Wig stylist makes hair loss clients feel like themselves again.

Rebecca Walden has pretty much worked in every position imaginable in the salon industry. She has been a hairdresser, makeup artist, salon manager, Aveda educator, front desk person, apprentice, you name it. When she was in a managerial role at her last salon about a decade ago, there was an area that helped clients with wigs, and she found what she says is her calling.

“But at first, I sucked at it! Any hairdresser that says they can do your wig is talking out of their ego. I can tell you that because I was that girl. It is completely different,” Walden says.

After several years learning the intricacies of fitting clients at the salon, Walden launched Rebecca Walden Wig Studio in Sandy Springs nine years ago to focus only on medical wigs.

“Hair loss does not discriminate. It doesn’t know age, wallet or reason,”she says. “My clients are everyone from an 8-year-old with cancer to a 90-year-old who wants a wig for her funeral so her kids don’t have to worry about her hair.” Here, Walden discusses the difference between a regular and medical wig, how her service works and the impact it has on clients (and her).

What’s the difference between a typical wig and cranial prosthesis?

I have learned the difference over 20 years. A typical wig is something you get for Halloween, buy online or go to a wig store for. It’s a ready-to-wear situation. Cranial prosthesis is the medical term. I only work in medical hair replacement for clients who are going through chemotherapy, trauma or surgery, or who have alopecia, trichotillomania (a hair-pulling disorder) or other medical issue. I don’t do wigs for someone who wants to look like the Kardashians on a night out.

What does the process entail?

The human hair and synthetic hairpieces we use are manufactured based on what kind of wig cap construction and length and color of hair. Everything is customized for the client. We custom color where necessary, perm it, cut it, whatever needs to happen to make it look like them. Then we provide all the training and encouragement they need to have the best possible experience they can have.

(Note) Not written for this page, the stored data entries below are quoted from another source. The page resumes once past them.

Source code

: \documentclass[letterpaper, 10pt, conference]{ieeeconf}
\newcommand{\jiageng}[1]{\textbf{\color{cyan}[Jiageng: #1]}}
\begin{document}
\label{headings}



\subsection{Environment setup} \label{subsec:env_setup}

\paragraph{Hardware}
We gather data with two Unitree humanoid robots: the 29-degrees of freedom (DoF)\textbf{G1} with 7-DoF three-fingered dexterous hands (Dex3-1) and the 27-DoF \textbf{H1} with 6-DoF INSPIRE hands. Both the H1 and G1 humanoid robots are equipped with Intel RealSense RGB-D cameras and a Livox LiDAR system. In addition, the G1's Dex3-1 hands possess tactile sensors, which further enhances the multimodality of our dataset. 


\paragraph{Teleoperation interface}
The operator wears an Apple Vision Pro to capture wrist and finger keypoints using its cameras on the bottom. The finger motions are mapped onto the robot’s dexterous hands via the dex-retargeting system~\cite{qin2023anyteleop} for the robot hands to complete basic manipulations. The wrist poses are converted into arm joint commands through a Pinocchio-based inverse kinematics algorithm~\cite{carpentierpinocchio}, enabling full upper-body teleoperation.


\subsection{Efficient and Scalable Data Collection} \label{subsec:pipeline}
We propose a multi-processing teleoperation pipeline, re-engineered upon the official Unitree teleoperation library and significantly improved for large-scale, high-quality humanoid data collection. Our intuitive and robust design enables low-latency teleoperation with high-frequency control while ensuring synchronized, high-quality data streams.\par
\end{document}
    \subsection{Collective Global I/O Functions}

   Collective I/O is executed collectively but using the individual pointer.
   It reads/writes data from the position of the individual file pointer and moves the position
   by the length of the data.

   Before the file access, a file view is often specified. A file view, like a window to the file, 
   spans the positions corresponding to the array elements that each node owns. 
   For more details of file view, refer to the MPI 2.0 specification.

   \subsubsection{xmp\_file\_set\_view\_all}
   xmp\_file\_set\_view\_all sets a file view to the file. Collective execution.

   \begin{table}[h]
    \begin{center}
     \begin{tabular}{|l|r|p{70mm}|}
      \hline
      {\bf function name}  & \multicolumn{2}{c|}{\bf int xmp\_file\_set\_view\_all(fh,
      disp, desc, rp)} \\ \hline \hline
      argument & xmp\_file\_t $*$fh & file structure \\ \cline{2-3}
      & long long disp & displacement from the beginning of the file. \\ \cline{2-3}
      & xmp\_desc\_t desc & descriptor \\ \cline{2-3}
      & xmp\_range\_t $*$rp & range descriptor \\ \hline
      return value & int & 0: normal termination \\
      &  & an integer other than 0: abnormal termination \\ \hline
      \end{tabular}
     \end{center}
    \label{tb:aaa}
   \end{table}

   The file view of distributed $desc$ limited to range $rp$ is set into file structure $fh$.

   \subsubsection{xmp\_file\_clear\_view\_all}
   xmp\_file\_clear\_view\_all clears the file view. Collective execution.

What do most people not know about a human hair wig?

Most people think it is a set style that they’re going to take on and take off, and that there will be zero effort. But it’s going to take some effort in your bathroom just like your own hair. All of my wigs are hand tied and move like human hair, even around the hairline.

What does it cost?

All consultations are private and are $95 for one hour. My least expensive synthetic wig is $950, but the average cost is between $2,800 to $3,950, based on the kind of hair you have and its availability. Some insurance covers hair replacement, and my cranial prosthesis receipt can be submitted for reimbursement. Or it can be a tax write-off under “durable medical equipment.”

Tell us about your work with the Aflac Cancer and Blood Disorders Center at Children’s Healthcare of Atlanta.

For about 16 years, I’ve provided wigs for kids at no cost for synthetic wigs and at wholesale pricing for human hair. By giving their child their hair back, parents get joy in seeing their child smile.

Why do you do this work?

I want people to recognize themselves again so hair loss doesn’t define them. I know what it’s like to feel so vulnerable and judged, and for whatever reason, I get to be the thing that doesn’t suck. I love that.